Sudan has continued and intensified its bombing campaign in the remote Blue Nile state, killing civilians and destroying villages in a war largely hidden from the world.
In the first half of 2014, nearly 300 bombs were dropped in Blue Nile, many hitting civilian areas around the state. This is more than double the number of bombs dropped the previous six months.
The conflict in Blue Nile is often viewed as a secondary front for Sudan’s rebel coalition – the SRF. Rebels there control only a portion of the state – the small peninsula extending down between South Sudan and Ethiopia. But the war raging there the past three years has pushed nearly 150,000 into South Sudanese and Ethiopian refugee camps – more than double the number of refugees from South Kordofan. Some estimate another 200,000 have been internally displaced.

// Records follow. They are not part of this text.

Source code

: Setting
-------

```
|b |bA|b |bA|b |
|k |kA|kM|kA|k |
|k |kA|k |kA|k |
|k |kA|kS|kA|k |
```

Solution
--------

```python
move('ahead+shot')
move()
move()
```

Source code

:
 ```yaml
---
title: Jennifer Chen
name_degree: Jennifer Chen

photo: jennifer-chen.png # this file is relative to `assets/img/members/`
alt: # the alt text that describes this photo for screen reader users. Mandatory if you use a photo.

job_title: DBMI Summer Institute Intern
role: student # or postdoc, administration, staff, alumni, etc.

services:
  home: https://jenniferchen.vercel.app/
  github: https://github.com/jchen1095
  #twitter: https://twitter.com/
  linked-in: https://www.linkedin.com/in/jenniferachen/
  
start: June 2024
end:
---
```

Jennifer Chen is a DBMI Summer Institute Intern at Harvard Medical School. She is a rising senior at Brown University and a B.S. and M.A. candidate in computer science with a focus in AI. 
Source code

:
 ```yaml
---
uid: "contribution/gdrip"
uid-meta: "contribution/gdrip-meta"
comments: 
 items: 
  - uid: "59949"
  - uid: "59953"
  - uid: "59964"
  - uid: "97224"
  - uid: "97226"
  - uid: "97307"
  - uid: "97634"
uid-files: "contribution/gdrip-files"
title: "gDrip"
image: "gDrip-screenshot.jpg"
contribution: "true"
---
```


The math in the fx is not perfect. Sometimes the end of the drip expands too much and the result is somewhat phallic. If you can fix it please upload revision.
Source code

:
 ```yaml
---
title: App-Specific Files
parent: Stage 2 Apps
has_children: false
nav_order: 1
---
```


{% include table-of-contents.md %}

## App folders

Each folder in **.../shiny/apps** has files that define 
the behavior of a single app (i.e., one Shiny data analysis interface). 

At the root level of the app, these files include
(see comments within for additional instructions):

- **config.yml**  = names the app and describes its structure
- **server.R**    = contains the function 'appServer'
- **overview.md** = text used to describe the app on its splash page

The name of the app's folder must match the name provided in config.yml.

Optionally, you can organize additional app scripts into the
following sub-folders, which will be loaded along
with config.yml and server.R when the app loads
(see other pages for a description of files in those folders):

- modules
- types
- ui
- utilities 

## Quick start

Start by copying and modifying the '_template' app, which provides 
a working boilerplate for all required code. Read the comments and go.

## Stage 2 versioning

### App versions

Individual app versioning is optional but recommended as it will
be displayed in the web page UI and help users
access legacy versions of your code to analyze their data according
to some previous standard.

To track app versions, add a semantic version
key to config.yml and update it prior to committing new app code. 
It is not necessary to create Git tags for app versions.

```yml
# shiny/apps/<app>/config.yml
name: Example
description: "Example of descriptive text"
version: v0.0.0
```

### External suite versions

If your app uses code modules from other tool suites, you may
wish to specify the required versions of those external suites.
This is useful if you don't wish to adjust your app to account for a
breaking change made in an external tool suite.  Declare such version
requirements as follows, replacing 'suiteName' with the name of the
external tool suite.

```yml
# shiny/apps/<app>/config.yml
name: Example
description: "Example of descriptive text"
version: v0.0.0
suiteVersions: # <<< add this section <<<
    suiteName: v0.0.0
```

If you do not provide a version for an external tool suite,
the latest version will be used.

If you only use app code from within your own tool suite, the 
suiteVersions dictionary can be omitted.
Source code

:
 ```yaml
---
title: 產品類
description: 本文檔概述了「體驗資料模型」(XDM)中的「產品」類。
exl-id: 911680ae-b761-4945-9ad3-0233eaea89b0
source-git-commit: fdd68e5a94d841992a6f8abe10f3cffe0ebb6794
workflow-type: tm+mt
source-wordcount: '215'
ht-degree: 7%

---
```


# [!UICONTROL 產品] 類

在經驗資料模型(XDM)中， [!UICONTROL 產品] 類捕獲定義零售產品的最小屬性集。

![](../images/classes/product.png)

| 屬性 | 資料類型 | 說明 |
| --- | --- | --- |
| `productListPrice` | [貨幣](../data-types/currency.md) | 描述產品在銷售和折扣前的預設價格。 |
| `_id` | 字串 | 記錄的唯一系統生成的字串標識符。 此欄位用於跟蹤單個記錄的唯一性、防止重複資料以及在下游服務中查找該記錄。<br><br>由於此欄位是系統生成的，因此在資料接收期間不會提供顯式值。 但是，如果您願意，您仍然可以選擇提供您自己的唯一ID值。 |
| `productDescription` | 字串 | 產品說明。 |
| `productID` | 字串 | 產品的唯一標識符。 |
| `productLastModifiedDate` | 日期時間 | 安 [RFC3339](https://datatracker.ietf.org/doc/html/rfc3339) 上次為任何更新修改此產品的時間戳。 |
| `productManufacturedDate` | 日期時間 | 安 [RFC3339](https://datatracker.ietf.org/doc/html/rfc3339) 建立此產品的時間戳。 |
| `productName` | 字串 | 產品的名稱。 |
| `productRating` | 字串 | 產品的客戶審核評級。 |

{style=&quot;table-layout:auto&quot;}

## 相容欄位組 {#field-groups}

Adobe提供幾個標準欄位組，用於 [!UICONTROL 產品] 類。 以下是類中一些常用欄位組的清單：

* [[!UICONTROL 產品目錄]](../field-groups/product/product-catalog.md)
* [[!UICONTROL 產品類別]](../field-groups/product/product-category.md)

Clashes between the rebel army and government troops have become increasingly rare in the state, but Sudan’s Air Force still conducts frequent bombing runs. These attacks often continue for hours and blanket the region. On May 18th, more than 50 bombs were dropped across rebel-held territory, including 15 in de-facto rebel capital Yabus. Nearly 40 were dropped across the area on June 6. Bombs in the state often hit civilian areas, burning down houses and destroying crops.
Rebel forces in Blue Nile are smaller in number and less disciplined than their counterparts in the Nuba Mountains, making direct confrontations with the Sudanese Armed Forces difficult. Rebel military presence is strongest along border points with South Sudan and Ethiopia, where the corridors provide critical routes of supply and retreat. Nearly two years ago, rebel forces were pushed out of Kurmuk – a town in the southern part of the state that served as their headquarters during the Sudanese civil war.
The area is remote, and civilians have to rely on assistance from humanitarian organizations in Ethiopia and South Sudan. Operations to supply the refugees with food are costly and difficult due to region’s lack of infrastructure. The World Food Program has often been forced to air-drop food to those in need.
Inside Blue Nile, people subsist on what little food they can plant, and whatever grows in the wild. In some areas, residents are not buried in their clothes because families cannot afford to buy new shirts or pants.
THE START OF THE WAR
The war started in the state just over one year after Sudan’s April 2010 elections – polls that were supposed to bring former rebel groups into government as part of Sudan’s 2005 peace agreement with the SPLA. The current leader of the SRF coalition – Malik Aggar – was elected governor.
Blue Nile was also – along with South Kordofan – supposed to hold “popular consultations” which would allow the state’s residents to discuss their relationship with the central government, and potentially open the door for greater autonomy. The consultations never got off the ground.
The war ignited in South Kordofan in June 2011, following a dispute about the disarmament of former rebel forces. It quickly spread to Blue Nile, and Agar was removed as Governor in September. Within six months, the SPLA-N had been pushed out of its stronghold in Kurmuk; the battle lines have moved little since.
With no humanitarian access to the region, and little SPLA-N control over the state, civilians have been caught between the two sides, forced to choose between the sprawling refugee camps and the bombing at home.